Lievin conocía de largo tiempo estas tradiciones patriarcales, e interrumpiendo a Mijaíl Petróvich dirigió la palabra al propietario del bigote gris.

—¿Y cómo se debe hacer, según usted? —preguntó.

—Como Mijaíl Petróvich, a menos que se arriende la tierra a los campesinos o se comparta el producto con ellos; todo esto está en lo posible, pero no es menos cierto que la riqueza se va en tales medios. En ciertos puntos donde la tierra daba antes nueve granos por uno, ahora no produce más de tres. La emancipación ha arruinado a Rusia.
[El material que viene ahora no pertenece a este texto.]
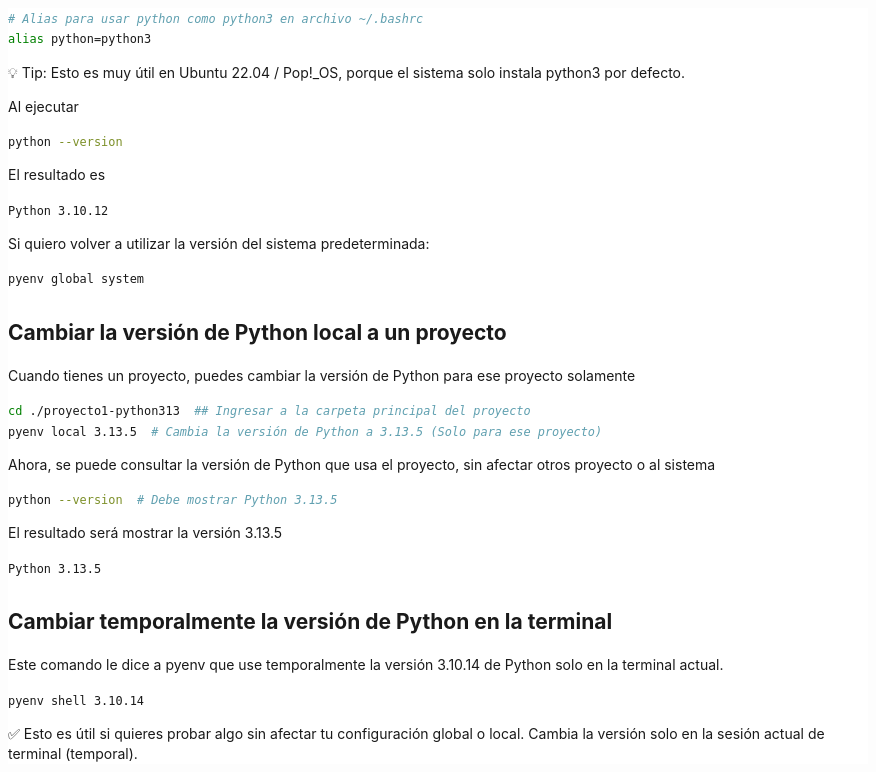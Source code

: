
 ```bash
# Alias para usar python como python3 en archivo ~/.bashrc
alias python=python3
```

💡 Tip: Esto es muy útil en Ubuntu 22.04 / Pop!_OS, porque el sistema solo instala python3 por defecto.

Al ejecutar

```bash
python --version
```

El resultado es

```text
Python 3.10.12
```

Si quiero volver a utilizar la versión del sistema predeterminada:

```bash
pyenv global system
```

## Cambiar la versión de Python local a un proyecto

Cuando tienes un proyecto, puedes cambiar la versión de Python para ese proyecto solamente

```bash
cd ./proyecto1-python313  ## Ingresar a la carpeta principal del proyecto
pyenv local 3.13.5  # Cambia la versión de Python a 3.13.5 (Solo para ese proyecto)
```

Ahora, se puede consultar la versión de Python que usa el proyecto, sin afectar otros proyecto o al sistema

```bash
python --version  # Debe mostrar Python 3.13.5
```

El resultado será mostrar la versión 3.13.5

```text
Python 3.13.5
```

## Cambiar temporalmente la versión de Python en la terminal

Este comando le dice a pyenv que use temporalmente la versión 3.10.14 de Python solo en la terminal actual.

```bash
pyenv shell 3.10.14
```

✅ Esto es útil si quieres probar algo sin afectar tu configuración global o local. Cambia la versión solo en la sesión actual de terminal (temporal).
Sviyazhski miró a Lievin con expresión burlona; pero este escuchaba atentamente las palabras del anciano, pareciéndole que eran hijas de reflexiones personales, maduradas por una larga experiencia de la vida campestre.

—Todo progreso se hace por la fuerza —continuó el propietario viejo—; tómense las reformas del Piotr I, de Ekaterina y de Alexandr, y hasta la historia europea, y se verá que en la cuestión agronómica, sobre todo, es en la que se ha debido emplear la autoridad. ¿Cree usted que la patata se haya introducido sin recurrir a la fuerza? ¿Se ha labrado siempre la tierra como ahora? Nosotros, los antiguos propietarios, hemos podido mejorar nuestros sistemas de cultivo e introducir instrumentos perfeccionados, porque lo hacíamos por nuestra propia autoridad y porque los campesinos, resistiéndose al principio, obedecían y acababan por imitarnos. No existiendo ahora nuestros derechos, ¿dónde hallaremos esa autoridad? Por eso no se sostiene nada, y después de un periodo de progreso volvemos a caer fatalmente en la barbarie primitiva. He aquí cómo comprendo las cosas.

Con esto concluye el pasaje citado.